Plain-text document sources:
—————

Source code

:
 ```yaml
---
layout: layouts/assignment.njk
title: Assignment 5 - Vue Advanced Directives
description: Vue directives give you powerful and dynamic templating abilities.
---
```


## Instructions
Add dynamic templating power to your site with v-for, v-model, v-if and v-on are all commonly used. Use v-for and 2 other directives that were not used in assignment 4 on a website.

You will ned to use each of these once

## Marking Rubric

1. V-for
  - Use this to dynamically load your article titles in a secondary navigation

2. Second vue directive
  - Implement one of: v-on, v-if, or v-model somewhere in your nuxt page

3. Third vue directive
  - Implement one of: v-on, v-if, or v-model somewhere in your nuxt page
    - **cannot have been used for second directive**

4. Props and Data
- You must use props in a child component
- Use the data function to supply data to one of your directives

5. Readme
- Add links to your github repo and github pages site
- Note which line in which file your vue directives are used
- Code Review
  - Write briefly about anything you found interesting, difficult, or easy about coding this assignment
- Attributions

—————

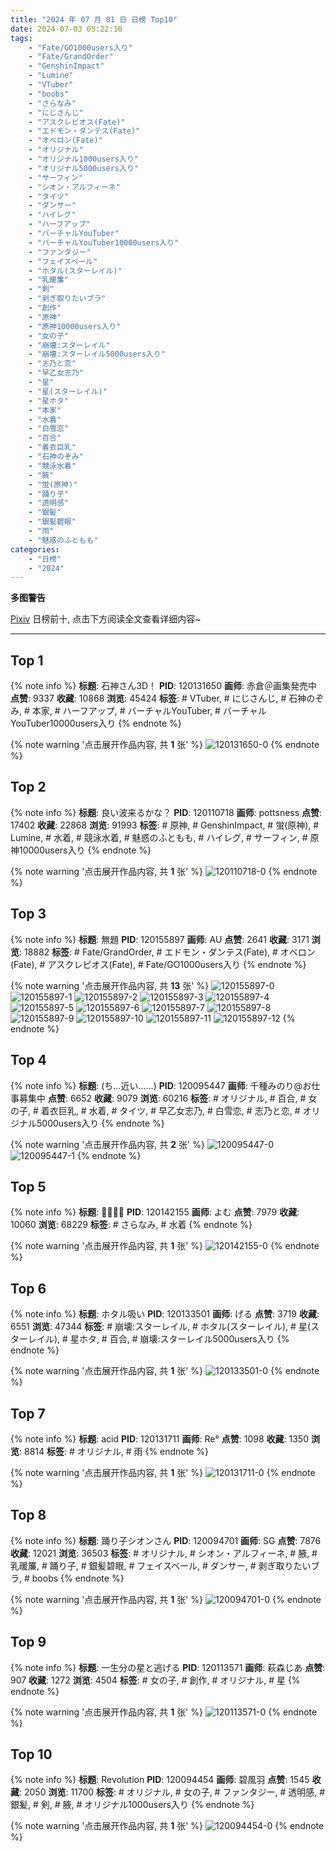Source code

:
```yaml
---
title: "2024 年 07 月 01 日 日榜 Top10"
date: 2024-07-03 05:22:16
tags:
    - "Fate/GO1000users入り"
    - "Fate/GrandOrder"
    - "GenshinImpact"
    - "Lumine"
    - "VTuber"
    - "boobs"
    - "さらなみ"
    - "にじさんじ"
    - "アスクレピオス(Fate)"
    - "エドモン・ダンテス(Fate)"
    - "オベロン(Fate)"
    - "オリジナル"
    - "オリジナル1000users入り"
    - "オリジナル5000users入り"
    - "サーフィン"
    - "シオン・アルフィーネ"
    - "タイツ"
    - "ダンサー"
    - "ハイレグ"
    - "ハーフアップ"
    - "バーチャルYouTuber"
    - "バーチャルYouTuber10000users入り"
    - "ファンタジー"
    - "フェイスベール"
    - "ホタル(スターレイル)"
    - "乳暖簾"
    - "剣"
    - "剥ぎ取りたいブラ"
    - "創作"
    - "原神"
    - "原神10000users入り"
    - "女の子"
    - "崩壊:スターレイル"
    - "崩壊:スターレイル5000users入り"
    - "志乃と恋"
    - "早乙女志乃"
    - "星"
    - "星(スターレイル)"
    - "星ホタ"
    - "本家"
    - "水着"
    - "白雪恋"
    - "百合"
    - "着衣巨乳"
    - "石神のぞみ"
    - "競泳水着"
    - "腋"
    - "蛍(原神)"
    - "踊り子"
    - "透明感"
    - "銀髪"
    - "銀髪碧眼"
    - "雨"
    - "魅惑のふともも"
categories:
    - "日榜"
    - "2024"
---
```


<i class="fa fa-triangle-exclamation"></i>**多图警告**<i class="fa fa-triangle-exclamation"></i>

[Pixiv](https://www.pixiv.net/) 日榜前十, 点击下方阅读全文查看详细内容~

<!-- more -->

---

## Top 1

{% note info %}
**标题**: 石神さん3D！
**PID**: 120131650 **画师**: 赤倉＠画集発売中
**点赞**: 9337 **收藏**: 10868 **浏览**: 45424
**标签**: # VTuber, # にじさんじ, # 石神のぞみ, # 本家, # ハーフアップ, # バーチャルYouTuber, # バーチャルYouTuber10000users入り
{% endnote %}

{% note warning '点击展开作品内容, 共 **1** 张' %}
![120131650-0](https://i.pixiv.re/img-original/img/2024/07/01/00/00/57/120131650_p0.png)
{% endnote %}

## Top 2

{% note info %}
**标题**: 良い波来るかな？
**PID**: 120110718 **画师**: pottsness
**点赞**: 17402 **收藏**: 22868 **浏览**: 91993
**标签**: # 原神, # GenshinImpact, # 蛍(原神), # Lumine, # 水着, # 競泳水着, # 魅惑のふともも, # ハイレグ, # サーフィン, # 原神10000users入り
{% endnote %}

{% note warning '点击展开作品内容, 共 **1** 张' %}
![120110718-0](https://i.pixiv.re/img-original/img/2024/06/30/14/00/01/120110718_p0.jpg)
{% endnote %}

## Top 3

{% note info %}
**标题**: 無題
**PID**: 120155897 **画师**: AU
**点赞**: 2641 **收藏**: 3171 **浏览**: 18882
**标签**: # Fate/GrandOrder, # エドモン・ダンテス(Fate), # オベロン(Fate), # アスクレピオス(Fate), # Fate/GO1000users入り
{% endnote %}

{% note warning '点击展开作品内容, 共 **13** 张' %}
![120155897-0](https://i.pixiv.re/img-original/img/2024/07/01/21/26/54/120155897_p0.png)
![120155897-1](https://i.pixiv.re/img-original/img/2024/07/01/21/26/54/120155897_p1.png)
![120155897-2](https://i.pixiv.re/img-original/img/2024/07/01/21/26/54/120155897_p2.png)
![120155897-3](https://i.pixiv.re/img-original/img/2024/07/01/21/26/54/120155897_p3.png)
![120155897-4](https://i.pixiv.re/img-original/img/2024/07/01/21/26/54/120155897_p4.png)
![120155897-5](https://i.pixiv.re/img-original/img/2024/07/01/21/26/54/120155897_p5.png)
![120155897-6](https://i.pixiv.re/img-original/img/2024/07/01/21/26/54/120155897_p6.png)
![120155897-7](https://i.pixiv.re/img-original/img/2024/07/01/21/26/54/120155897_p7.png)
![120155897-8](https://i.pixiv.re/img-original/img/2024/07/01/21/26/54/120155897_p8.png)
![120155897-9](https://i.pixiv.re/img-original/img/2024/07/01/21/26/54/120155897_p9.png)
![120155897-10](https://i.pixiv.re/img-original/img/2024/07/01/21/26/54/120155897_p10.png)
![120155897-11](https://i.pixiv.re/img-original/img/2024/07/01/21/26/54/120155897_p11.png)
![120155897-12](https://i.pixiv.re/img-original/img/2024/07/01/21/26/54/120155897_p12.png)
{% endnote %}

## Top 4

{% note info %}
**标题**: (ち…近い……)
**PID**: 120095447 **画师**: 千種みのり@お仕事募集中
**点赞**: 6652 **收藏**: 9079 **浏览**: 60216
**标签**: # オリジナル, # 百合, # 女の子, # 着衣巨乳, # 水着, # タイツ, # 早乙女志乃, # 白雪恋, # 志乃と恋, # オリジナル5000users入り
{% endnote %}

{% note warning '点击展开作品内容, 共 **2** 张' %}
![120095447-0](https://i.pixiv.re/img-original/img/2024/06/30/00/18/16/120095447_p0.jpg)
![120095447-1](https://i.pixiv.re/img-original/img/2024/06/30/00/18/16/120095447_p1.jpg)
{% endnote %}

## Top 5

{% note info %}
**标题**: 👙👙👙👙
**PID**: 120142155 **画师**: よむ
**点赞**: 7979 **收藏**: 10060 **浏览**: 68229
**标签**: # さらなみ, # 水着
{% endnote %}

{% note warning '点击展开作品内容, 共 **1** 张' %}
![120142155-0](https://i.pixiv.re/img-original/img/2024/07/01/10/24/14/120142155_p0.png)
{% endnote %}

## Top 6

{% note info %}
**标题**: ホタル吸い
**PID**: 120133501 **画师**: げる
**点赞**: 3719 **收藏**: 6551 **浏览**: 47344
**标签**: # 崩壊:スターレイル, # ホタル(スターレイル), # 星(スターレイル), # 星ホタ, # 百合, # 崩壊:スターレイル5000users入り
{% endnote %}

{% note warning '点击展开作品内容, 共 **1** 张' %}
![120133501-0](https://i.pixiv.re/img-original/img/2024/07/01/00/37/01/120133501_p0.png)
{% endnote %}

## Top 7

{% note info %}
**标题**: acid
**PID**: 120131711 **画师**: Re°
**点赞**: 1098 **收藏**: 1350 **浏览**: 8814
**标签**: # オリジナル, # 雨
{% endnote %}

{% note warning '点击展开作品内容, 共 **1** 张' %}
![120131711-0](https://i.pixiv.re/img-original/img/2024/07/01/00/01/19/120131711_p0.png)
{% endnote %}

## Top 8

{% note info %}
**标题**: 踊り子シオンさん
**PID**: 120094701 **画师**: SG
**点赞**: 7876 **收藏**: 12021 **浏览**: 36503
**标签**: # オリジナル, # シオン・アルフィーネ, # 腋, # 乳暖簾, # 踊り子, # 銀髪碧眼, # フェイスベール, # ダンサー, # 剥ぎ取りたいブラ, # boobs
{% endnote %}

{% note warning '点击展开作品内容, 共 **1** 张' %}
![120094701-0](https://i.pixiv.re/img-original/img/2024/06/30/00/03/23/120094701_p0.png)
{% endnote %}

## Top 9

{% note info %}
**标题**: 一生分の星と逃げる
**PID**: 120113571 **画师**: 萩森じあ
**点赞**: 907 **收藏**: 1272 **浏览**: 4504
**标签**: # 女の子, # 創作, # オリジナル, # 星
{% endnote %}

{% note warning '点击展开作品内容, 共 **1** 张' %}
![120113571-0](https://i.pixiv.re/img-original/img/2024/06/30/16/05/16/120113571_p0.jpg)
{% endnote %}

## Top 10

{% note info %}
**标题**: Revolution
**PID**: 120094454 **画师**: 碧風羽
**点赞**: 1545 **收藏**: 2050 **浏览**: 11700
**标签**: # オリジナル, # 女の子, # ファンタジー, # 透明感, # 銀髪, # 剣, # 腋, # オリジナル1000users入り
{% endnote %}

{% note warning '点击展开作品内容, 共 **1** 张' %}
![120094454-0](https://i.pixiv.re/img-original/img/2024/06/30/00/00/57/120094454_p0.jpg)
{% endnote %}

—————

For the string "this", search the preceding data and copy every line that includes it.

  - Use this to dynamically load your article titles in a secondary navigation
  - Write briefly about anything you found interesting, difficult, or easy about coding this assignment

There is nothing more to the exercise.